Barf oder Beutetier Prinzip 

Beim „Barfen“ ernähren wir unsere Hunde und Katzen nach dem Beutetier Prinzip. So wie in der Natur der Wolf das ganze Tier mit Knochen und Fell frisst. Wir versuchen dieses Beutetier so gut es geht in einem Futterplan nachzubilden. Da wir aber in der Regel keine kompletten Tiere verfüttern, müssen einige Stoffe durch natürliche Zutaten ersetzt werden. 

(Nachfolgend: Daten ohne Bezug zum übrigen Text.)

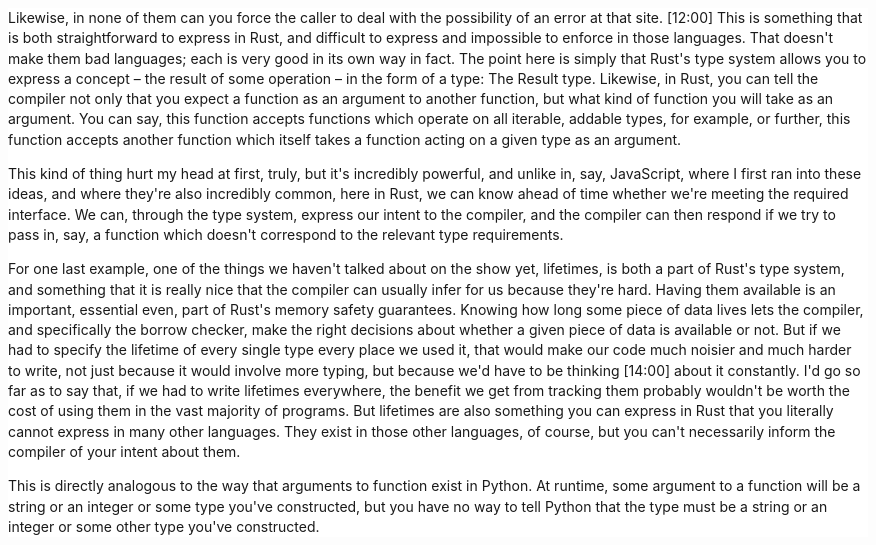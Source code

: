Likewise, in none of them can you force the caller to deal with the possibility of an error at that site. [12:00] This
is something that is both straightforward to express in Rust, and difficult to express and impossible to enforce in
those languages. That doesn't make them bad languages; each is very good in its own way in fact. The point here is
simply that Rust's type system allows you to express a concept – the result of some operation – in the form of a type:
The Result type. Likewise, in Rust, you can tell the compiler not only that you expect a function as an argument to
another function, but what kind of function you will take as an argument. You can say, this function accepts functions
which operate on all iterable, addable types, for example, or further, this function accepts another function which
itself takes a function acting on a given type as an argument.

This kind of thing hurt my head at first, truly, but it's incredibly powerful, and unlike in, say, JavaScript, where I
first ran into these ideas, and where they're also incredibly common, here in Rust, we can know ahead of time whether
we're meeting the required interface. We can, through the type system, express our intent to the compiler, and the
compiler can then respond if we try to pass in, say, a function which doesn't correspond to the relevant type
requirements.

For one last example, one of the things we haven't talked about on the show yet, lifetimes, is both a part of Rust's
type system, and something that it is really nice that the compiler can usually infer for us because they're hard.
Having them available is an important, essential even, part of Rust's memory safety guarantees. Knowing how long some
piece of data lives lets the compiler, and specifically the borrow checker, make the right decisions about whether a
given piece of data is available or not. But if we had to specify the lifetime of every single type every place we used
it, that would make our code much noisier and much harder to write, not just because it would involve more typing, but
because we'd have to be thinking [14:00] about it constantly. I'd go so far as to say that, if we had to write
lifetimes everywhere, the benefit we get from tracking them probably wouldn't be worth the cost of using them in the
vast majority of programs. But lifetimes are also something you can express in Rust that you literally cannot express
in many other languages. They exist in those other languages, of course, but you can't necessarily inform the compiler
of your intent about them.

This is directly analogous to the way that arguments to function exist in Python. At runtime, some argument to a
function will be a string or an integer or some type you've constructed, but you have no way to tell Python that the
type must be a string or an integer or some other type you've constructed.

Für mich hat diese Ernährung sehr viele Vorteile: Ob die Tiere eine höhere Lebenserwartung haben sei dahingestellt (es sollen aber Studien geben die das belegen) Artgerecht ist sie auf jeden Fall. Man weiß was man füttert und der Napf ist auch viel voller. Die Hunde und Katzen fressen das Futter auch mit viel mehr Freude. Einige Gefahren wie z.B. Magendrehungen und Gesundheitsrisiken wie Allergien, Zahnstein und Darmprobleme sind nach meiner Erfahrung mit Barf nicht vorhanden!

Der  Futterplan wird individuell auf das Tier abgestimmt 

Die Futtermenge  wird mit einem Prozentsatz, bezogen auf das Körpergewichtes des Hundes oder der Katze ermittelt. Der sieht natürlich bei jedem Tier anders aus und muss genau auf das Tier abgestimmt sein. Eine Individuelle Fütterung auch des kranken Tiers ist so viel besser möglich. Tierische und pflanzliche Komponenten werden dann verteilt.

„Die genaue Aufteilung wird auf das Tier abgestimmt und ist mit jedem Futterplan individuell zu ermitteln!“

GIFTIGE PFLANZEN

Einige Lebensmittel sind für Hunde und Katzen nicht geeignet! Das sind giftige Lebensmittel:

Auberginen, Avocados, Eicheln, Gartenbohnen (roh), Gewürznelken, Holunderbeeren (roh), , Kakao/ Schokolade, Kartoffeln (roh), Macadamia Nüsse, Bittermandeln, Muskatnuss, Bambussprossen (unreif), Obstkerne, Paprika (grün und gelb), Quitten, Hülsenfrüchte (roh), Kaffee, Tomaten (unreif), Walnüsse (unreif), Weintrauben / Rosinen, Xylit (Süßstoff), Knoblauch (Katzen) sowie Medikamente aus dem Humanbereich. uvm.

Fehler bei BARF:

  • Große Abweichung vom Beutetierprinzip führt dauerhaft zu Mangelerscheinungen
  • Einseitige Fütterung kann Mangelerscheinungen hervorrufen
  • Gekochte Knochen können porös und splittrig werden. Deshalb Knochen immer roh füttern!
  • Zu energiearmes Futter: Muss der Hund Eiweiß zur Energieversorgung heranziehen droht  ein Leber- oder Nierenschaden. Fett ist Hauptenergiebringer beim Hund!
  • Vorsicht bei der Fütterung von Kehlköpfen oder Kopffleisch. Hier kann Schilddrüsengewebe enthalten sein.  Gefahr von Schilddrüsenüberfunktion besteht!
  • Schweinefleisch (vor allem Wildschwein) kann den tödlichen Aujeszky-Virus enthalten. Durch Abkochen wird der Virus abgetötet.
  • Oxalsäure haltige Produkte in Maßen füttern.
  • Vorsicht bei Thiaminase haltigem Fisch: Es kann ein Vitamin B1 Mangel entstehen.